### About this task:
Set down each record below exactly as it stands. Pictures are not part of the copy.

Records drawn from a dataset

^^^^

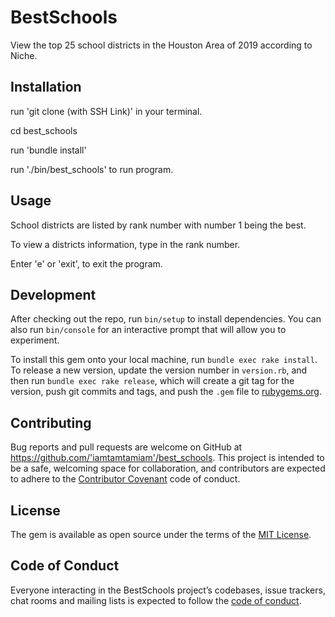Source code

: # BestSchools

View the top 25 school districts in the Houston Area of 2019 according to Niche. 

## Installation

run 'git clone (with SSH Link)' in your terminal.

cd best_schools

run 'bundle install'

run './bin/best_schools' to run program.

## Usage

School districts are listed by rank number with number 1 being the best.

To view a districts information, type in the rank number. 

Enter 'e' or 'exit', to exit the program. 

## Development

After checking out the repo, run `bin/setup` to install dependencies. You can also run `bin/console` for an interactive prompt that will allow you to experiment.

To install this gem onto your local machine, run `bundle exec rake install`. To release a new version, update the version number in `version.rb`, and then run `bundle exec rake release`, which will create a git tag for the version, push git commits and tags, and push the `.gem` file to [rubygems.org](https://rubygems.org).

## Contributing

Bug reports and pull requests are welcome on GitHub at https://github.com/'iamtamtamiam'/best_schools. This project is intended to be a safe, welcoming space for collaboration, and contributors are expected to adhere to the [Contributor Covenant](http://contributor-covenant.org) code of conduct.

## License

The gem is available as open source under the terms of the [MIT License](https://opensource.org/licenses/MIT).

## Code of Conduct

Everyone interacting in the BestSchools project’s codebases, issue trackers, chat rooms and mailing lists is expected to follow the [code of conduct](https://github.com/'iamtamtamiam'/best_schools/blob/master/CODE_OF_CONDUCT.md).
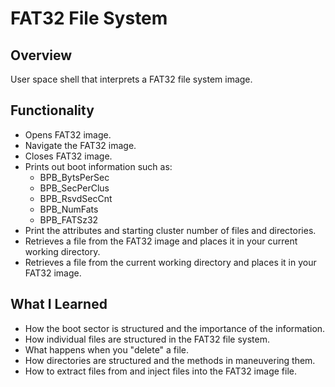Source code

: # FAT32 File System

## Overview
User space shell that interprets a FAT32 file system image.

## Functionality
* Opens FAT32 image.
* Navigate the FAT32 image.
* Closes FAT32 image.
* Prints out boot information such as:
	* BPB\_BytsPerSec
	* BPB\_SecPerClus
	* BPB\_RsvdSecCnt
	* BPB\_NumFats
	* BPB\_FATSz32
* Print the attributes and starting cluster number of files and directories.
* Retrieves a file from the FAT32 image and places it in your current working directory.
* Retrieves a file from the current working directory and places it in your FAT32 image.

## What I Learned
* How the boot sector is structured and the importance of the information.
* How individual files are structured in the FAT32 file system.
* What happens when you "delete" a file.
* How directories are structured and the methods in maneuvering them.
* How to extract files from and inject files into the FAT32 image file.
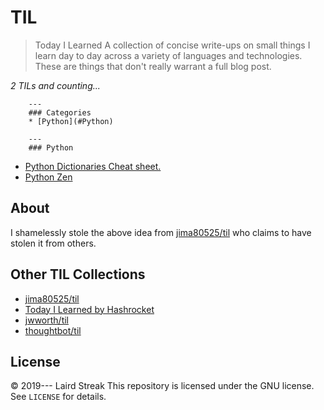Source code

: # TIL
> Today I Learned
A collection of concise write-ups on small things I learn day to day across a
variety of languages and technologies. These are things that don't really
warrant a full blog post.

_2 TILs and counting..._

        ---
        ### Categories
        * [Python](#Python)

        ---
        ### Python

- [Python  Dictionaries Cheat sheet.](Python/Python_DictionariesCheetSheet.md)
- [Python Zen](Python/Python_Zen.md)


## About
I shamelessly stole the above idea from
[jima80525/til](https://github.com/jima80525/til) who claims to have stolen
it from others.
## Other TIL Collections
* [jima80525/til](https://github.com/jima80525/til)
* [Today I Learned by Hashrocket](https://til.hashrocket.com)
* [jwworth/til](https://github.com/jwworth/til)
* [thoughtbot/til](https://github.com/thoughtbot/til)
## License
&copy; 2019--- Laird Streak
This repository is licensed under the GNU license. See `LICENSE` for
details.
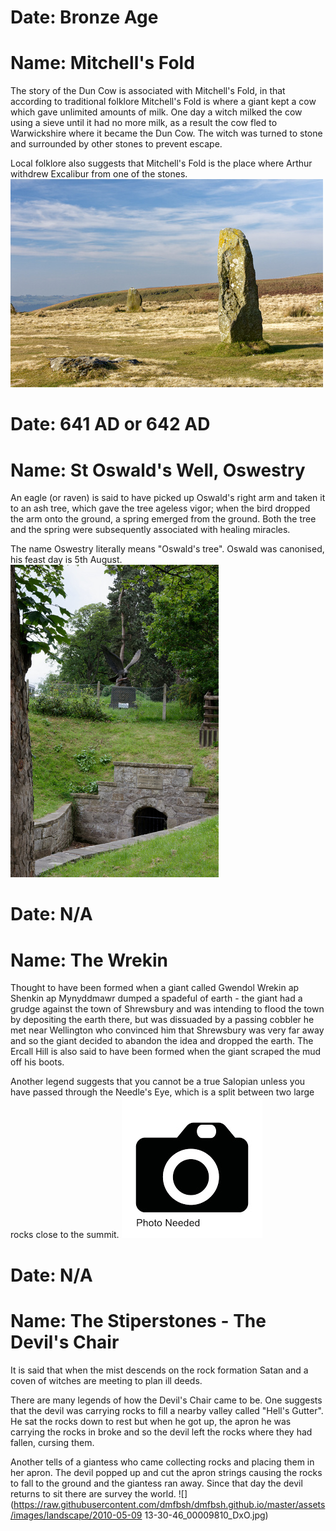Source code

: <!--Type: Item-->
# Date: Bronze Age
# Name: Mitchell's Fold

The story of the Dun Cow is associated with Mitchell's Fold, in that according to traditional folklore Mitchell's Fold is where a giant kept a cow which gave unlimited amounts of milk. One day a witch milked the cow using a sieve until it had no more milk, as a result the cow fled to Warwickshire where it  became the Dun Cow. The witch was turned to stone and surrounded by other stones to prevent escape.

Local folklore also suggests that Mitchell's Fold is the place where Arthur withdrew Excalibur from one of the stones.
![](https://raw.githubusercontent.com/dmfbsh/dmfbsh.github.io/master/assets/images/folklore/2018-02-24_14_57_22_DSC_2137_DxO.jpg)

<!--Type: Item-->
# Date: 641 AD or 642 AD
# Name: St Oswald's Well, Oswestry

An eagle (or raven) is said to have picked up Oswald's right arm and taken it to an ash tree, which gave the tree ageless vigor; when the bird dropped the arm onto the ground, a spring emerged from the ground. Both the tree and the spring were subsequently associated with healing miracles.

The name Oswestry literally means "Oswald's tree". Oswald was canonised, his feast day is 5th August.
![](https://raw.githubusercontent.com/dmfbsh/dmfbsh.github.io/master/assets/images/folklore/2019-06-01_13_37_32_DSC_4458_DxO.jpg)

<!--Type: Item-->
# Date: N/A
# Name: The Wrekin

Thought to have been formed when a giant called Gwendol Wrekin ap Shenkin ap Mynyddmawr dumped a spadeful of earth - the giant had a grudge against the town of Shrewsbury and was intending to flood the town by depositing the earth there, but was dissuaded by a passing cobbler he met near Wellington who convinced him that Shrewsbury was very far away and so the giant decided to abandon the idea and dropped the earth.  The Ercall Hill is also said to have been formed when the giant scraped the mud off his boots.

Another legend suggests that you cannot be a true Salopian unless you have passed through the Needle's Eye, which is a split between two large rocks close to the summit.
![](https://raw.githubusercontent.com/dmfbsh/dmfbsh.github.io/master/assets/images/folklore/photo-needed.jpg)

<!--Type: Item-->
# Date: N/A
# Name: The Stiperstones - The Devil's Chair

It is said that when the mist descends on the rock formation Satan and a coven of witches are meeting to plan ill deeds.

There are many legends of how the Devil's Chair came to be.  One suggests that the devil was carrying rocks to fill a nearby valley called "Hell's Gutter".  He sat the rocks down to rest but when he got up, the apron he was carrying the rocks in broke and so the devil left the rocks where they had fallen, cursing them.

Another tells of a giantess who came collecting rocks and placing them in her apron.  The devil popped up and cut the apron strings causing the rocks to fall to the ground and the giantess ran away.  Since that day the devil returns to sit there are survey the world.
![](https://raw.githubusercontent.com/dmfbsh/dmfbsh.github.io/master/assets/images/landscape/2010-05-09 13-30-46_00009810_DxO.jpg)
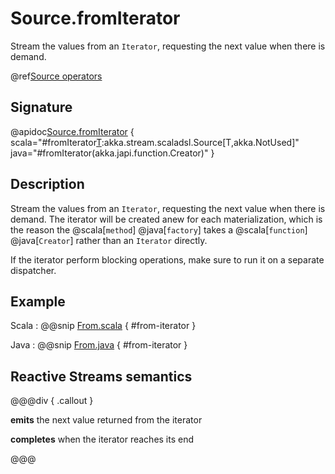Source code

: # Source.fromIterator

Stream the values from an `Iterator`, requesting the next value when there is demand.

@ref[Source operators](../index.md#source-operators)

## Signature

@apidoc[Source.fromIterator](Source$) { scala="#fromIterator[T](f:()=&gt;Iterator[T]):akka.stream.scaladsl.Source[T,akka.NotUsed]" java="#fromIterator(akka.japi.function.Creator)" }


## Description

Stream the values from an `Iterator`, requesting the next value when there is demand. The iterator will be created anew
for each materialization, which is the reason the @scala[`method`] @java[`factory`] takes a @scala[`function`] @java[`Creator`] rather than an `Iterator` directly.

If the iterator perform blocking operations, make sure to run it on a separate dispatcher.

## Example
 
Scala
:   @@snip [From.scala](/akka-docs/src/test/scala/docs/stream/operators/source/From.scala) { #from-iterator }

Java
:   @@snip [From.java](/akka-docs/src/test/java/jdocs/stream/operators/source/From.java) { #from-iterator }


## Reactive Streams semantics

@@@div { .callout }

**emits** the next value returned from the iterator

**completes** when the iterator reaches its end

@@@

^^^^

### Reply to the exercise:
Source code

: # BestSchools

View the top 25 school districts in the Houston Area of 2019 according to Niche. 

## Installation

run 'git clone (with SSH Link)' in your terminal.

cd best_schools

run 'bundle install'

run './bin/best_schools' to run program.

## Usage

School districts are listed by rank number with number 1 being the best.

To view a districts information, type in the rank number. 

Enter 'e' or 'exit', to exit the program. 

## Development

After checking out the repo, run `bin/setup` to install dependencies. You can also run `bin/console` for an interactive prompt that will allow you to experiment.

To install this gem onto your local machine, run `bundle exec rake install`. To release a new version, update the version number in `version.rb`, and then run `bundle exec rake release`, which will create a git tag for the version, push git commits and tags, and push the `.gem` file to [rubygems.org](https://rubygems.org).

## Contributing

Bug reports and pull requests are welcome on GitHub at https://github.com/'iamtamtamiam'/best_schools. This project is intended to be a safe, welcoming space for collaboration, and contributors are expected to adhere to the [Contributor Covenant](http://contributor-covenant.org) code of conduct.

## License

The gem is available as open source under the terms of the [MIT License](https://opensource.org/licenses/MIT).

## Code of Conduct

Everyone interacting in the BestSchools project’s codebases, issue trackers, chat rooms and mailing lists is expected to follow the [code of conduct](https://github.com/'iamtamtamiam'/best_schools/blob/master/CODE_OF_CONDUCT.md).
Source code

: # FAT32 File System

## Overview
User space shell that interprets a FAT32 file system image.

## Functionality
* Opens FAT32 image.
* Navigate the FAT32 image.
* Closes FAT32 image.
* Prints out boot information such as:
	* BPB\_BytsPerSec
	* BPB\_SecPerClus
	* BPB\_RsvdSecCnt
	* BPB\_NumFats
	* BPB\_FATSz32
* Print the attributes and starting cluster number of files and directories.
* Retrieves a file from the FAT32 image and places it in your current working directory.
* Retrieves a file from the current working directory and places it in your FAT32 image.

## What I Learned
* How the boot sector is structured and the importance of the information.
* How individual files are structured in the FAT32 file system.
* What happens when you "delete" a file.
* How directories are structured and the methods in maneuvering them.
* How to extract files from and inject files into the FAT32 image file.
Source code

: # TIL
> Today I Learned
A collection of concise write-ups on small things I learn day to day across a
variety of languages and technologies. These are things that don't really
warrant a full blog post.

_2 TILs and counting..._

        ---
        ### Categories
        * [Python](#Python)

        ---
        ### Python

- [Python  Dictionaries Cheat sheet.](Python/Python_DictionariesCheetSheet.md)
- [Python Zen](Python/Python_Zen.md)


## About
I shamelessly stole the above idea from
[jima80525/til](https://github.com/jima80525/til) who claims to have stolen
it from others.
## Other TIL Collections
* [jima80525/til](https://github.com/jima80525/til)
* [Today I Learned by Hashrocket](https://til.hashrocket.com)
* [jwworth/til](https://github.com/jwworth/til)
* [thoughtbot/til](https://github.com/thoughtbot/til)
## License
&copy; 2019--- Laird Streak
This repository is licensed under the GNU license. See `LICENSE` for
details.
Source code

: <!--Type: Item-->
# Date: Bronze Age
# Name: Mitchell's Fold

The story of the Dun Cow is associated with Mitchell's Fold, in that according to traditional folklore Mitchell's Fold is where a giant kept a cow which gave unlimited amounts of milk. One day a witch milked the cow using a sieve until it had no more milk, as a result the cow fled to Warwickshire where it  became the Dun Cow. The witch was turned to stone and surrounded by other stones to prevent escape.

Local folklore also suggests that Mitchell's Fold is the place where Arthur withdrew Excalibur from one of the stones.
![](https://raw.githubusercontent.com/dmfbsh/dmfbsh.github.io/master/assets/images/folklore/2018-02-24_14_57_22_DSC_2137_DxO.jpg)

<!--Type: Item-->
# Date: 641 AD or 642 AD
# Name: St Oswald's Well, Oswestry

An eagle (or raven) is said to have picked up Oswald's right arm and taken it to an ash tree, which gave the tree ageless vigor; when the bird dropped the arm onto the ground, a spring emerged from the ground. Both the tree and the spring were subsequently associated with healing miracles.

The name Oswestry literally means "Oswald's tree". Oswald was canonised, his feast day is 5th August.
![](https://raw.githubusercontent.com/dmfbsh/dmfbsh.github.io/master/assets/images/folklore/2019-06-01_13_37_32_DSC_4458_DxO.jpg)

<!--Type: Item-->
# Date: N/A
# Name: The Wrekin

Thought to have been formed when a giant called Gwendol Wrekin ap Shenkin ap Mynyddmawr dumped a spadeful of earth - the giant had a grudge against the town of Shrewsbury and was intending to flood the town by depositing the earth there, but was dissuaded by a passing cobbler he met near Wellington who convinced him that Shrewsbury was very far away and so the giant decided to abandon the idea and dropped the earth.  The Ercall Hill is also said to have been formed when the giant scraped the mud off his boots.

Another legend suggests that you cannot be a true Salopian unless you have passed through the Needle's Eye, which is a split between two large rocks close to the summit.
![](https://raw.githubusercontent.com/dmfbsh/dmfbsh.github.io/master/assets/images/folklore/photo-needed.jpg)

<!--Type: Item-->
# Date: N/A
# Name: The Stiperstones - The Devil's Chair

It is said that when the mist descends on the rock formation Satan and a coven of witches are meeting to plan ill deeds.

There are many legends of how the Devil's Chair came to be.  One suggests that the devil was carrying rocks to fill a nearby valley called "Hell's Gutter".  He sat the rocks down to rest but when he got up, the apron he was carrying the rocks in broke and so the devil left the rocks where they had fallen, cursing them.

Another tells of a giantess who came collecting rocks and placing them in her apron.  The devil popped up and cut the apron strings causing the rocks to fall to the ground and the giantess ran away.  Since that day the devil returns to sit there are survey the world.
![](https://raw.githubusercontent.com/dmfbsh/dmfbsh.github.io/master/assets/images/landscape/2010-05-09 13-30-46_00009810_DxO.jpg)
Source code

: # Source.fromIterator

Stream the values from an `Iterator`, requesting the next value when there is demand.

@ref[Source operators](../index.md#source-operators)

## Signature

@apidoc[Source.fromIterator](Source$) { scala="#fromIterator[T](f:()=&gt;Iterator[T]):akka.stream.scaladsl.Source[T,akka.NotUsed]" java="#fromIterator(akka.japi.function.Creator)" }


## Description

Stream the values from an `Iterator`, requesting the next value when there is demand. The iterator will be created anew
for each materialization, which is the reason the @scala[`method`] @java[`factory`] takes a @scala[`function`] @java[`Creator`] rather than an `Iterator` directly.

If the iterator perform blocking operations, make sure to run it on a separate dispatcher.

## Example
 
Scala
:   @@snip [From.scala](/akka-docs/src/test/scala/docs/stream/operators/source/From.scala) { #from-iterator }

Java
:   @@snip [From.java](/akka-docs/src/test/java/jdocs/stream/operators/source/From.java) { #from-iterator }


## Reactive Streams semantics

@@@div { .callout }

**emits** the next value returned from the iterator

**completes** when the iterator reaches its end

@@@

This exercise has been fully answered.